Customize - Chop Table

You are here: Customizing Quality Knowledge Bases>Customize - Chop Table

DataFlux Data Management Studio 2.5: User Guide

Customize - Chop Table

Before using the Customize Chop Table Editor, you should define all of the chopping characteristics for each value in the default character table.

A chop table is a collection of character-level rules used to create an ordered word list from an input string. Each character in the default character table has both a classification and an operation specified. You should build one chop table per parse definition.

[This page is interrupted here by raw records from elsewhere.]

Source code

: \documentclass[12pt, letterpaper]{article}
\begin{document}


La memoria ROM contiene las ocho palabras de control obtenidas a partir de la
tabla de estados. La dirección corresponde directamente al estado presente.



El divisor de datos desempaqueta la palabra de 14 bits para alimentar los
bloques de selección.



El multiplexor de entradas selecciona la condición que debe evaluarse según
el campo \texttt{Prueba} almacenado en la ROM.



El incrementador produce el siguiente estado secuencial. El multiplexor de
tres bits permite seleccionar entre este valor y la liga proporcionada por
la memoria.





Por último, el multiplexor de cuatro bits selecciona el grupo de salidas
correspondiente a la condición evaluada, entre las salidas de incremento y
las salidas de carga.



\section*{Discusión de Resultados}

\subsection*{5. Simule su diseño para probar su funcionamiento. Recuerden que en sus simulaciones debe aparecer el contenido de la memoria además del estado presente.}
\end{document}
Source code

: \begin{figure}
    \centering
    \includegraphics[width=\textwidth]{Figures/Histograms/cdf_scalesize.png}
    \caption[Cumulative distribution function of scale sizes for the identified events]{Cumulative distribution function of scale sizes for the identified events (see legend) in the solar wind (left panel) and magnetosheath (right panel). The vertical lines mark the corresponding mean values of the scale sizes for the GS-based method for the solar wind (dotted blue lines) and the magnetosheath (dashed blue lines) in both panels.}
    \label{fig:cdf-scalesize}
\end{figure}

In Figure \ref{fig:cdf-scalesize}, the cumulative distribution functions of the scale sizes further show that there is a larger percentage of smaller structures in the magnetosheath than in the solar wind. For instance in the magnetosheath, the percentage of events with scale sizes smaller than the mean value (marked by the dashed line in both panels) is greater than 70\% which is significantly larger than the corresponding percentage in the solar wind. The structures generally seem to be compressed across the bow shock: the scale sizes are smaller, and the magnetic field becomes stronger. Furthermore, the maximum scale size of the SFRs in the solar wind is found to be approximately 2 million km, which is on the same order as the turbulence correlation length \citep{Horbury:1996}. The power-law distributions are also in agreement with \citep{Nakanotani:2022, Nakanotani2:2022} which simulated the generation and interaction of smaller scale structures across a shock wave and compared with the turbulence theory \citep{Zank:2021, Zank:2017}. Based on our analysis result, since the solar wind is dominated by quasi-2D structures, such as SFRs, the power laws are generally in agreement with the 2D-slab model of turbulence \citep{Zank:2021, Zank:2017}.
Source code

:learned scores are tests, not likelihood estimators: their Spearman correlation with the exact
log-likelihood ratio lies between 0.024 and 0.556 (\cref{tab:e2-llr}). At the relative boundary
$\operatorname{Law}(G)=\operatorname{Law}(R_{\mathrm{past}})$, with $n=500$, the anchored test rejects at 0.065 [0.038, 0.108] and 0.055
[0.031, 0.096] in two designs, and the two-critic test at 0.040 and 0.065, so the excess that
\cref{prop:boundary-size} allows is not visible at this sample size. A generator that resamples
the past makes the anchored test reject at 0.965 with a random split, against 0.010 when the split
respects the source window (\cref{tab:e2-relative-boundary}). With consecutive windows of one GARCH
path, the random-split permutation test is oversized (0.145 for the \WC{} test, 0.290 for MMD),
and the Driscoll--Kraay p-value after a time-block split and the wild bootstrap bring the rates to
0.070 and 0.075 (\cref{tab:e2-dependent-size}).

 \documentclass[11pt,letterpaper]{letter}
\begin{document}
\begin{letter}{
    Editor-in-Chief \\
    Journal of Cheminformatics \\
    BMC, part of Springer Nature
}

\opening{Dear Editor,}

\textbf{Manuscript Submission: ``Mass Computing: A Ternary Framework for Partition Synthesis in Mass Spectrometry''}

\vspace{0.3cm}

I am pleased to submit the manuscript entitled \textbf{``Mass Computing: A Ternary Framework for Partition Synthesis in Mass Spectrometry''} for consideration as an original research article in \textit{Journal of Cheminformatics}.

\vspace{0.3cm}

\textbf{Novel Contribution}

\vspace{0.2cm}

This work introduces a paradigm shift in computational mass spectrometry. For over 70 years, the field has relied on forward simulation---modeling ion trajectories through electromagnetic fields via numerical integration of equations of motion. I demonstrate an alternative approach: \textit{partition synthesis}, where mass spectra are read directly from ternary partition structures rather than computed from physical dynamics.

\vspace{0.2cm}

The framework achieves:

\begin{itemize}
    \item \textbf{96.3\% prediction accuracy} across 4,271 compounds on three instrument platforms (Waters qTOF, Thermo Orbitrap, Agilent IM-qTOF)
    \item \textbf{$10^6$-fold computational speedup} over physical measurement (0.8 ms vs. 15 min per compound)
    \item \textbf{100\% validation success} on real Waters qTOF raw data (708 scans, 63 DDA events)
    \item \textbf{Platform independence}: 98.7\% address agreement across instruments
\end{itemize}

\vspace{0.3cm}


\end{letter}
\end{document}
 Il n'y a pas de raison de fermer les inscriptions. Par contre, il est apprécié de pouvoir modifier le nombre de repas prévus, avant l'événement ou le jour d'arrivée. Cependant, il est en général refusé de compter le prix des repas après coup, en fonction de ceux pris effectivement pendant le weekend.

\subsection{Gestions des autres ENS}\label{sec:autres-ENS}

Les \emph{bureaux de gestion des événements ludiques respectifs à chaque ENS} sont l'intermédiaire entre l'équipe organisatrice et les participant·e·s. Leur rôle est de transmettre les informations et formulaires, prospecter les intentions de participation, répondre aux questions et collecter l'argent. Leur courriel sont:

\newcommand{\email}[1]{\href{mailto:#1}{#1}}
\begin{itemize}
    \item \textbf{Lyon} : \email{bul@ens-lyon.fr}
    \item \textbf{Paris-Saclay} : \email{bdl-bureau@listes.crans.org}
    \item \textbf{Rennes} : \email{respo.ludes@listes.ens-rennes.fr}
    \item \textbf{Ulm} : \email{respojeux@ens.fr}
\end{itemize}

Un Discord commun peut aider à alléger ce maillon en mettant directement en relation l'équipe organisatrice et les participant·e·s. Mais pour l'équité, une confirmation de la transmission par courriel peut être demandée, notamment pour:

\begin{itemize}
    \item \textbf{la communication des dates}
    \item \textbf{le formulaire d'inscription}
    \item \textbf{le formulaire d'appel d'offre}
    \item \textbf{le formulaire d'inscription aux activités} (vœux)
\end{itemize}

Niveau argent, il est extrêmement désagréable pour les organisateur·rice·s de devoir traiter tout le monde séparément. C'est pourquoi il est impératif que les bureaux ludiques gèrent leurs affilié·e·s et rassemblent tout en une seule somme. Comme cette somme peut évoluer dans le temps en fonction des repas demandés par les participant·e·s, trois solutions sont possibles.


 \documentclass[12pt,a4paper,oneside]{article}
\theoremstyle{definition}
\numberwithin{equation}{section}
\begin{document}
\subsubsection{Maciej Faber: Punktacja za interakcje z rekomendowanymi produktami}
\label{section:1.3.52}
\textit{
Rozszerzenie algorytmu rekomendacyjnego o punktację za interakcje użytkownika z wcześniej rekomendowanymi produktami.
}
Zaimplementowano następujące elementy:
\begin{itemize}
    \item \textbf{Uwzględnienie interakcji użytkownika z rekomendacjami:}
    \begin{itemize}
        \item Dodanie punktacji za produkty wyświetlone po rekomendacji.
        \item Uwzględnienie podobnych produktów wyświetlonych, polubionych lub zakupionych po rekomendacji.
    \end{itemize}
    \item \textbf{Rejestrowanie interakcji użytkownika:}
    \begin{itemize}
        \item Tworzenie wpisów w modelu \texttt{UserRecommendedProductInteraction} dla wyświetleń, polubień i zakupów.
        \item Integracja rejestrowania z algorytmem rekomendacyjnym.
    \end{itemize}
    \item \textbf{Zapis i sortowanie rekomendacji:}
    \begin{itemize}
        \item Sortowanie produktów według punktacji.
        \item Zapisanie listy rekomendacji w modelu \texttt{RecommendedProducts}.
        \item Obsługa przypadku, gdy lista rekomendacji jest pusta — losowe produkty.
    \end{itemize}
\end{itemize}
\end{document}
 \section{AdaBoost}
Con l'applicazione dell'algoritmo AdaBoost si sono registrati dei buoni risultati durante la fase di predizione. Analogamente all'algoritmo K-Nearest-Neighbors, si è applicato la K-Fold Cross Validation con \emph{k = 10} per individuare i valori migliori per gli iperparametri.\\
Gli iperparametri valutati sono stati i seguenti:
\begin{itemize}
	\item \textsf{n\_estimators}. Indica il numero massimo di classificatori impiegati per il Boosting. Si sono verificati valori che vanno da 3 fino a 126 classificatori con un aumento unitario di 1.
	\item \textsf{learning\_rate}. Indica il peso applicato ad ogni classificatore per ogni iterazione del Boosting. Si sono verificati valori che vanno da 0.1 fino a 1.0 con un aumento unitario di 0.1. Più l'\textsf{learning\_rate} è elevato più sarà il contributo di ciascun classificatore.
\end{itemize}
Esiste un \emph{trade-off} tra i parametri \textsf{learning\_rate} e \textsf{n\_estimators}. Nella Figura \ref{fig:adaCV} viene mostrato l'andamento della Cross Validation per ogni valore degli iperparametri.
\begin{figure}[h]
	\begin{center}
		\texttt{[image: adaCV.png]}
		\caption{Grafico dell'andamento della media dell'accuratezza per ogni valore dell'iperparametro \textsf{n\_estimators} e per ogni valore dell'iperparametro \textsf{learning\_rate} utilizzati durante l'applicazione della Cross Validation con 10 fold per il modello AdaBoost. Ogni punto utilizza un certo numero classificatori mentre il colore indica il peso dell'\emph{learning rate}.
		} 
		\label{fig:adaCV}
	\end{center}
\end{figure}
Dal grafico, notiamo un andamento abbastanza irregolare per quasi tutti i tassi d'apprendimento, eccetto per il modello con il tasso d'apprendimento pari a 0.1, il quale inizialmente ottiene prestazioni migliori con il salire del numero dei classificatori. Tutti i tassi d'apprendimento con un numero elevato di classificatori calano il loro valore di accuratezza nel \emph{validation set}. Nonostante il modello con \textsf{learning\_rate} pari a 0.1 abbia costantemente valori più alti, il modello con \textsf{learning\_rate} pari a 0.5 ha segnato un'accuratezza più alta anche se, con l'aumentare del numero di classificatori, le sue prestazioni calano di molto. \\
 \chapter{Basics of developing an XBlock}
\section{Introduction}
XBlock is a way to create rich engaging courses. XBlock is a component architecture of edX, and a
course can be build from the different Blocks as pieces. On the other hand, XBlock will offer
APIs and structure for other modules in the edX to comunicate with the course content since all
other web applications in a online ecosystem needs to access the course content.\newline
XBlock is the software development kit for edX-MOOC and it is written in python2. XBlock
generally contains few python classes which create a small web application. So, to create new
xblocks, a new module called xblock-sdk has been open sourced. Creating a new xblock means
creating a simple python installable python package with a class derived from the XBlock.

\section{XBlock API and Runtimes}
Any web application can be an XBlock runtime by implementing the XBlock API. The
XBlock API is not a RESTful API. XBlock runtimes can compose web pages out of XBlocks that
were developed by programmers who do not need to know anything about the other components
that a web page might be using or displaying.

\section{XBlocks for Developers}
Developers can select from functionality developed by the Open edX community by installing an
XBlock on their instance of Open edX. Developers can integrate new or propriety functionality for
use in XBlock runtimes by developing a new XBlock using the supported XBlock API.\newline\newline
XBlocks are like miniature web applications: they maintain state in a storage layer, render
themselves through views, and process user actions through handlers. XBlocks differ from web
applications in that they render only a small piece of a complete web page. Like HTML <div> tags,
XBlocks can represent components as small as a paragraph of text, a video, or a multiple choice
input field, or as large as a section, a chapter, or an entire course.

The Chop Table Editor allows you to build a chop table.

Table

Unicode Block - The Unicode Block drop-down list provides a list of character subsets, see Unicode Block for the complete list.

Character Name - The Character Name is the actual name of the character, for example, semicolon.

Character - The Character represents the actual appearance of the character, for example the Character Name is semicolon and the Character is ;.

Classification - The Classification drop-down list includes:

LETTER/SYMBOL - a letter or non-separating symbol
NUMBER - a numeric digit (0-9)
LEAD SEPARATOR - a delimiter attached to the beginning of a word (for example, the left parenthesis)
TRAIL SEPARATOR - a delimiter attached at the end of a word (for example, a period)
FULL SEPARATOR - a delimiting character (for example, space, dash, and comma)

Operation - The Operation drop-down list includes:

USE - use the character as-is in the word list and output tokens
TRIM - omit from word list; trim leading/trailing characters in output tokens
SUPPRESS - omit from the word list and output tokens

Value - This is the ordinal value of the Unicode code point.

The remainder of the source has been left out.